2025年8月のこと、ちぃさんと竹芝の「インターコンチネンタル東京ベイ」のイタリアン、『ジリオン』で過ごす楽しい夜の続き。
ロゼのスパークリングをたっぷり飲んだあとは、白ワインをボトルで。
好きなぶどうのワインがあったので、即決。
トレンティーノ=アルト・アディジェ州のカンティーナ・ヴァッレ・イサルコが造る、アイザックタル、グリューナー・フェルトリーナ-、2023年。
グリューナー・フェルトリーナ-はオーストリア産が好きだが、アルト・アディジェは今はイタリア領だが、オーストリア=ハンガリー帝国時代はオーストリア領だった場所。
青林檎、レモン、グレープフルーツの香り。
綺麗な果実味、キレの良い酸、後味には爽やかなミントのニュアンス。
冷涼なスッドチロルの気候を感じる澄み切ったグリューナー・フェルトリーナー。
冷製コーンポタージュにも良く寄り添ってくれる。
プリモ・ピアットが届く。
旬の魚介のペスカトーレ。
海老、烏賊、つぶ貝・・・、蟹も入っているはずだが見当たらない。
ちぃさんの皿には蟹がザクザク入っているとのことで、蟹の身を四本分けてくれた。
グリューナー・フェルトリーナーが美味しくて、最後の一杯となってしまった。
肉料理用に、赤をグラスで。
エミリア・ロマーニャのボッテールが造る、リオーネ・ディ・ドージ、サンジョヴェーセ・ディ・ロマーニャ、リゼルヴァ、2019年。

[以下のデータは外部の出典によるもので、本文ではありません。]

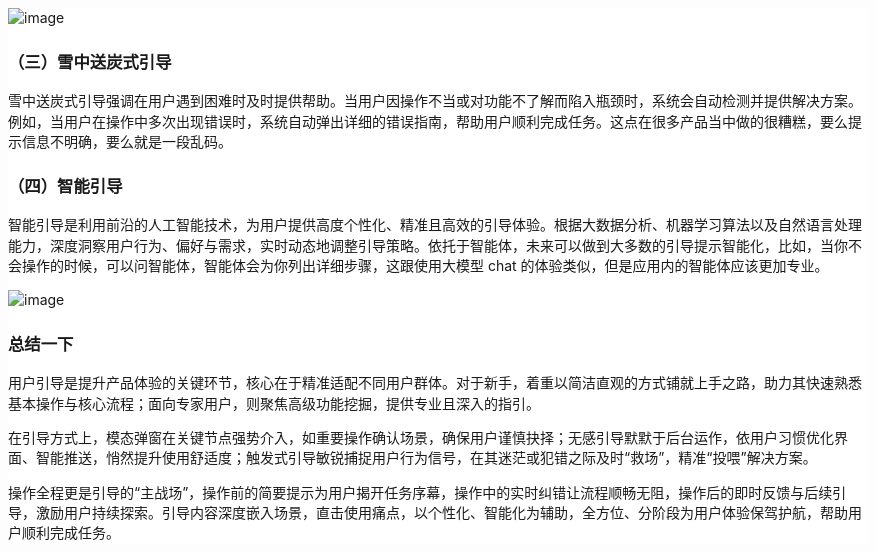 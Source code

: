 ![image](https://prod-files-secure.s3.us-west-2.amazonaws.com/a7a0cc5a-89b9-4cda-8686-1fba0ca52f40/85f7fa4c-9228-4b10-87eb-4933cdb6c8b5/image.png?X-Amz-Algorithm=AWS4-HMAC-SHA256&X-Amz-Content-Sha256=UNSIGNED-PAYLOAD&X-Amz-Credential=ASIAZI2LB466REFZB2WH%2F20250418%2Fus-west-2%2Fs3%2Faws4_request&X-Amz-Date=20250418T042423Z&X-Amz-Expires=3600&X-Amz-Security-Token=IQoJb3JpZ2luX2VjEOT%2F%2F%2F%2F%2F%2F%2F%2F%2F%2FwEaCXVzLXdlc3QtMiJHMEUCIQDc%2Fw3Gr5EhOnD6LTvnr%2FxPTDgd22t2tuPhrA4cWwjXvQIgZ0yIu4pdQg4PTvO%2Bll0NyLwfM3Z%2BaqYFfS9%2FkHRGfaEq%2FwMIbRAAGgw2Mzc0MjMxODM4MDUiDAup6bavV4%2FqNO1KACrcA1FDrOQVObXHhZPNjbFFb5a6PYrZWE9kEdnOlwq6wWXmfZ9Tdo520f34UbPxs3SH8zS%2Fb5veYkvWkiFKcTJv1ItYezSq3T1HPmSprOm2Et8uIvVwk%2Fq9%2Fohr6%2FKqTyIqMiNoZ53PdfRQE835rVvr%2F5%2FvMRae%2F8KitnCGL7f6Q1BqQhADxCArB3PU65oQGr6nuwRZlnyaXJDq9wzfFAWjaV5FRsV%2BBL%2B9U7yavudc9FKxn10sSGJNHc45%2Fhb7fpv02dGsYxEKvlpCSEkqmsAFoDblUpRgJReiDOeRNue2UUtQCscVapH8IEqoWavd6dKgWmDUwyHxIrv868OL5glnkVY25h32TguRGv7qpNnHQg8wy%2BBNyBHVUpWHorUcBX%2FaO2%2B6Ftn785YD%2FwL007I%2Fc7WeSSMQ4T1zCB74P9Fy6NBLSugm%2BRXBEtdYvjti55qOwUF2gE59vxrbAxDopJ4x2PE1CZbKYr%2BUJHLG%2FQCJiEwCUfvpzZ%2FkMnR9MXIqCbS%2FDwGzanKSJ%2FsKDNPDDXL%2FgXcTtUzcDYuKVTV84L4jTJL6jRTmxp5AOM2q9siSxqQQAwpyya6LPB6nDgPWCvqiqd1YANmNRMWxuxR5vxaWvMVBvbi7AXZUh9i2eNsfMO%2BOh8AGOqUB8F6JuteeIX9qN%2B%2Fq9vHjDxr6if7%2BZyIC%2Bc1Upxissz4ea6hiE4n1O%2FAZo%2Fqv0BrUffm5cSSYzVw60%2FB0Ha5hqeyKCYm%2B8VRmANd51cNQtxUyETJ2JMZc2m4YaShpukVNLluvMwzEdhYtcf3JSSXc29qIYj2FX1NkCk59SEtyyuHsO4HdAUbdY%2BfqdJKnEXkZBSa3XrC7Yd9lHqXrNmvSj94SoTij&X-Amz-Signature=ef9efcd8c054becaa0e3ba2fb501092fb1d7872d0d6086f383c4b5794ab6efc4&X-Amz-SignedHeaders=host&x-id=GetObject)

### （三）雪中送炭式引导

雪中送炭式引导强调在用户遇到困难时及时提供帮助。当用户因操作不当或对功能不了解而陷入瓶颈时，系统会自动检测并提供解决方案。例如，当用户在操作中多次出现错误时，系统自动弹出详细的错误指南，帮助用户顺利完成任务。这点在很多产品当中做的很糟糕，要么提示信息不明确，要么就是一段乱码。

### （四）智能引导

智能引导是利用前沿的人工智能技术，为用户提供高度个性化、精准且高效的引导体验。根据大数据分析、机器学习算法以及自然语言处理能力，深度洞察用户行为、偏好与需求，实时动态地调整引导策略。依托于智能体，未来可以做到大多数的引导提示智能化，比如，当你不会操作的时候，可以问智能体，智能体会为你列出详细步骤，这跟使用大模型 chat 的体验类似，但是应用内的智能体应该更加专业。

![image](https://prod-files-secure.s3.us-west-2.amazonaws.com/a7a0cc5a-89b9-4cda-8686-1fba0ca52f40/b922e128-6bb2-49d8-bcd6-bbc26a8a1cbd/image.png?X-Amz-Algorithm=AWS4-HMAC-SHA256&X-Amz-Content-Sha256=UNSIGNED-PAYLOAD&X-Amz-Credential=ASIAZI2LB466REFZB2WH%2F20250418%2Fus-west-2%2Fs3%2Faws4_request&X-Amz-Date=20250418T042423Z&X-Amz-Expires=3600&X-Amz-Security-Token=IQoJb3JpZ2luX2VjEOT%2F%2F%2F%2F%2F%2F%2F%2F%2F%2FwEaCXVzLXdlc3QtMiJHMEUCIQDc%2Fw3Gr5EhOnD6LTvnr%2FxPTDgd22t2tuPhrA4cWwjXvQIgZ0yIu4pdQg4PTvO%2Bll0NyLwfM3Z%2BaqYFfS9%2FkHRGfaEq%2FwMIbRAAGgw2Mzc0MjMxODM4MDUiDAup6bavV4%2FqNO1KACrcA1FDrOQVObXHhZPNjbFFb5a6PYrZWE9kEdnOlwq6wWXmfZ9Tdo520f34UbPxs3SH8zS%2Fb5veYkvWkiFKcTJv1ItYezSq3T1HPmSprOm2Et8uIvVwk%2Fq9%2Fohr6%2FKqTyIqMiNoZ53PdfRQE835rVvr%2F5%2FvMRae%2F8KitnCGL7f6Q1BqQhADxCArB3PU65oQGr6nuwRZlnyaXJDq9wzfFAWjaV5FRsV%2BBL%2B9U7yavudc9FKxn10sSGJNHc45%2Fhb7fpv02dGsYxEKvlpCSEkqmsAFoDblUpRgJReiDOeRNue2UUtQCscVapH8IEqoWavd6dKgWmDUwyHxIrv868OL5glnkVY25h32TguRGv7qpNnHQg8wy%2BBNyBHVUpWHorUcBX%2FaO2%2B6Ftn785YD%2FwL007I%2Fc7WeSSMQ4T1zCB74P9Fy6NBLSugm%2BRXBEtdYvjti55qOwUF2gE59vxrbAxDopJ4x2PE1CZbKYr%2BUJHLG%2FQCJiEwCUfvpzZ%2FkMnR9MXIqCbS%2FDwGzanKSJ%2FsKDNPDDXL%2FgXcTtUzcDYuKVTV84L4jTJL6jRTmxp5AOM2q9siSxqQQAwpyya6LPB6nDgPWCvqiqd1YANmNRMWxuxR5vxaWvMVBvbi7AXZUh9i2eNsfMO%2BOh8AGOqUB8F6JuteeIX9qN%2B%2Fq9vHjDxr6if7%2BZyIC%2Bc1Upxissz4ea6hiE4n1O%2FAZo%2Fqv0BrUffm5cSSYzVw60%2FB0Ha5hqeyKCYm%2B8VRmANd51cNQtxUyETJ2JMZc2m4YaShpukVNLluvMwzEdhYtcf3JSSXc29qIYj2FX1NkCk59SEtyyuHsO4HdAUbdY%2BfqdJKnEXkZBSa3XrC7Yd9lHqXrNmvSj94SoTij&X-Amz-Signature=f6c28636ad3a3b810117078cba5b2c4fc866129ca2c6f452a0e411d63c8e6608&X-Amz-SignedHeaders=host&x-id=GetObject)

### 总结一下

用户引导是提升产品体验的关键环节，核心在于精准适配不同用户群体。对于新手，着重以简洁直观的方式铺就上手之路，助力其快速熟悉基本操作与核心流程；面向专家用户，则聚焦高级功能挖掘，提供专业且深入的指引。

在引导方式上，模态弹窗在关键节点强势介入，如重要操作确认场景，确保用户谨慎抉择；无感引导默默于后台运作，依用户习惯优化界面、智能推送，悄然提升使用舒适度；触发式引导敏锐捕捉用户行为信号，在其迷茫或犯错之际及时“救场”，精准“投喂”解决方案。

操作全程更是引导的“主战场”，操作前的简要提示为用户揭开任务序幕，操作中的实时纠错让流程顺畅无阻，操作后的即时反馈与后续引导，激励用户持续探索。引导内容深度嵌入场景，直击使用痛点，以个性化、智能化为辅助，全方位、分阶段为用户体验保驾护航，帮助用户顺利完成任务。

1928年に創業し、三世代にわたりワイン生産を続けるボッテールは、今やイタリアを代表する大規模生産者。
セコンドピアットは、高知四万十豚の肩ロースのグリリアータ、バルサミコソース。
四万十豚は旨味が強く、柔らかくて美味い。
カシスやプラムの香りに樽由来のバニラ香。
豊かな黒果実の凝縮感、まろやかなタンニン。
バランスに優れたフル寄りのミディアムボディ。
熟成はオークの樽で12ヶ月、更にステンレスタンクで12ヶ月。
洗練されたボディなので四万十豚にも良く合う。
テーブルに庄司支配人がワインボトルを持って挨拶に来られた。
庄司さんは通常はメインダイニングの『ラ・プロヴァンス』が持ち場。
ここは大磯副支配人が対応してくれているが、私たちの食事が終わる前にわざわざ来てくれた。
「このワインを少し飲まれませんか」と大きなグラスに注いでくれる。
チリのヴィニャ・マーティがマイポ・ヴァレーで造る、セール、カベルネ・ソーヴィニョン、2019年。
ヴィニャ・マーティは、シャトー・ムートン・ロートシルト、オーパス・ワン、アルマヴィーヴァを造ってきた醸造家、パスカル・マーティ氏が立ち上げたワイナリー。
チリ最高峰のヴァラエタル・ワインとして高い評価を獲得している。
カシス、ブラックベリーなどの黒果実の香り。
強い果実の凝縮感、スミレ、薔薇、ビターチョコレートのニュアンス、強いがこなれたタンニン。
複雑なストラクチャーを持つ、力強いフルボディ。
庄司支配人に感謝のワインだ。
ドルチェが届く。
マンゴームース、ココナッツのジェラート。
マンゴーの果肉が添えられている。
セールを味わいながら、ドルチェをいただく。
食後の飲み物を選ぶ。
ちぃさんは、アイスカフェオレ。
私は、紅茶。
選んだのは30周年記念のオリエンタルダージリン・エレガンス。
紅茶を飲んでいると、スイーツが苦手なちぃさんからドルチェの皿が届く。
二皿目も美味しくいただく。
ゆっくり食事をしていたので、私たちのあとに来た客も既に店を出ている。
私達もそろそろ席を立つことにしよう。
今夜のディナーも素晴らしかった。
庄司支配人と大磯副支配人に見送られ、帰途に就く。
日本丸のマストを模したモニュメントに明かりが灯り美しく輝いている。
『ジリオン』や『ラ・プロヴァンス』にはまた食事に来ることにしよう。
ちぃさんと過ごす、竹芝の素敵な夜でした。